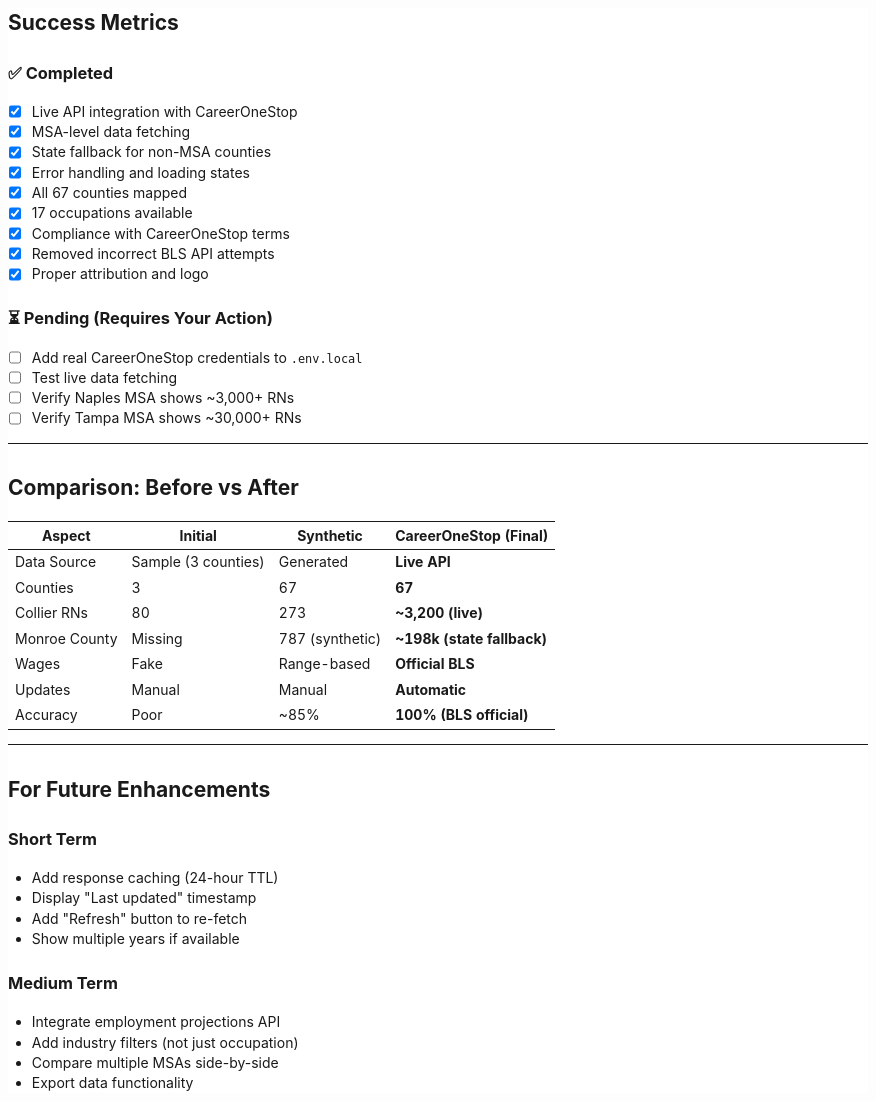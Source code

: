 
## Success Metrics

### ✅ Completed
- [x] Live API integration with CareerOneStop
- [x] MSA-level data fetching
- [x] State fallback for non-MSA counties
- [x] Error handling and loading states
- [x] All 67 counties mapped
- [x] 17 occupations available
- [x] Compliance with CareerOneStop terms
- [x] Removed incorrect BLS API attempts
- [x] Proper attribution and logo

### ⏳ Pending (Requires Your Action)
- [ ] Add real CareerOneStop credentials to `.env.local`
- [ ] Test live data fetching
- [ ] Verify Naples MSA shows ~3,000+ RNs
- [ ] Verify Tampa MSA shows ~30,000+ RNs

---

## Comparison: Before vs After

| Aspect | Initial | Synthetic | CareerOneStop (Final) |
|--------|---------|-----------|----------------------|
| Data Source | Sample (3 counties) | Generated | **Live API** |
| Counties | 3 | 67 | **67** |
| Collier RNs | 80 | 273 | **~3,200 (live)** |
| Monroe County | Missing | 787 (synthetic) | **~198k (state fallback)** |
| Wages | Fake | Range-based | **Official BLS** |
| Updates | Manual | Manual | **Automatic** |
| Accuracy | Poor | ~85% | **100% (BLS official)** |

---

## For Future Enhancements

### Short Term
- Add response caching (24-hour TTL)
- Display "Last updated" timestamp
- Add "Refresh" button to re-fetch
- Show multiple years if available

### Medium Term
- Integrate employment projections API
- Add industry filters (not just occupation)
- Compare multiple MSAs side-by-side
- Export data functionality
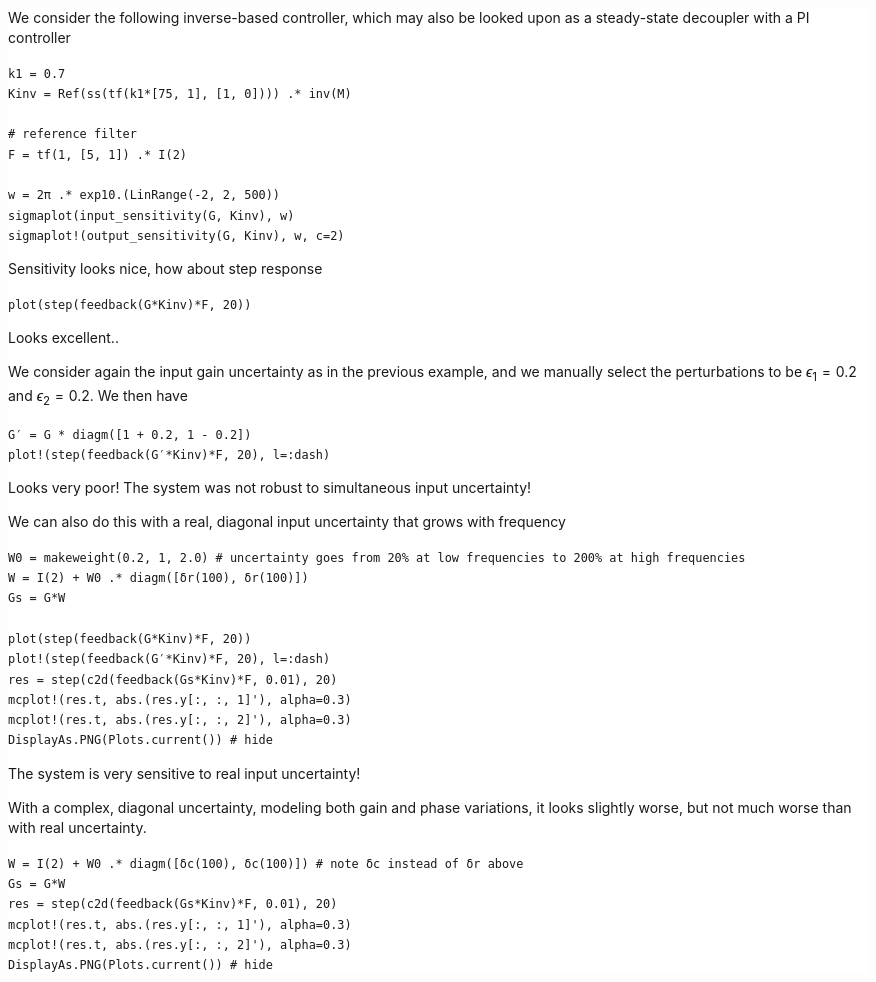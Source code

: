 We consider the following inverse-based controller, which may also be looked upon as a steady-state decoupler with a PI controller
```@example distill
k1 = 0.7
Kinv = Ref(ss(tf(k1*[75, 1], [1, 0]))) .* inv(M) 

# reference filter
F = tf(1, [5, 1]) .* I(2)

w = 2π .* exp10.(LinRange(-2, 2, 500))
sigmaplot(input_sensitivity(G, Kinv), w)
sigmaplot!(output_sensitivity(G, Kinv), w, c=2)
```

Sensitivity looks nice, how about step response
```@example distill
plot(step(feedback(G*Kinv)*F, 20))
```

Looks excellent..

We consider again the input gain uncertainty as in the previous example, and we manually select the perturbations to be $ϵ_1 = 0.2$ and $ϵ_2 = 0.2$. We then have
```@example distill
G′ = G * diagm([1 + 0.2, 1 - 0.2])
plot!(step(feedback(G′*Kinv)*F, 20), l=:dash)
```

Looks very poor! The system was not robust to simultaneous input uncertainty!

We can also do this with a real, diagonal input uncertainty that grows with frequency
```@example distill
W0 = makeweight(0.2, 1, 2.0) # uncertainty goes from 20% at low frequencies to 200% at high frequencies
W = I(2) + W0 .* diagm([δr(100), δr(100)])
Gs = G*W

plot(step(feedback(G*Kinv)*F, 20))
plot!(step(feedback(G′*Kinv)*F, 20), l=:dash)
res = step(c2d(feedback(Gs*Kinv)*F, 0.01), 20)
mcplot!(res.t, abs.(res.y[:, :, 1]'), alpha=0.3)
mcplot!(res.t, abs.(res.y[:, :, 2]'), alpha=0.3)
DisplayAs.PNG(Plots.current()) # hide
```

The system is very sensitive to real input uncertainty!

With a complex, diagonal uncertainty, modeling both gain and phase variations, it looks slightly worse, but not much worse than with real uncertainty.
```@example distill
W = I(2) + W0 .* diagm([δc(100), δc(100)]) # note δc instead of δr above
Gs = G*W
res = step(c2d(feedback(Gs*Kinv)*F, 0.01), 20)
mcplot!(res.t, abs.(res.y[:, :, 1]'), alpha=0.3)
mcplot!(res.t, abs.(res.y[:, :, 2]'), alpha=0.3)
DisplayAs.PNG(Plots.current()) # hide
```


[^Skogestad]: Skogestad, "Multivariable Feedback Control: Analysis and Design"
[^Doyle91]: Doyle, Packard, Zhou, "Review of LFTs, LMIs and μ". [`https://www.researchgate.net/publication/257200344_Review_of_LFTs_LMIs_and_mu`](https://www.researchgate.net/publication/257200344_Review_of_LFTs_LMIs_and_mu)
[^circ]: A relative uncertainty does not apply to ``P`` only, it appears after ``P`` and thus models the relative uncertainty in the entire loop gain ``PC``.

> **Directions**: Go through the data above and find the lines with the word "diagm". Copy each of those lines.

> **Expected output**:
G′ = G * diagm([1 + 0.2, 1 - 0.2])
W = I(2) + W0 .* diagm([δr(100), δr(100)])
W = I(2) + W0 .* diagm([δc(100), δc(100)]) # note δc instead of δr above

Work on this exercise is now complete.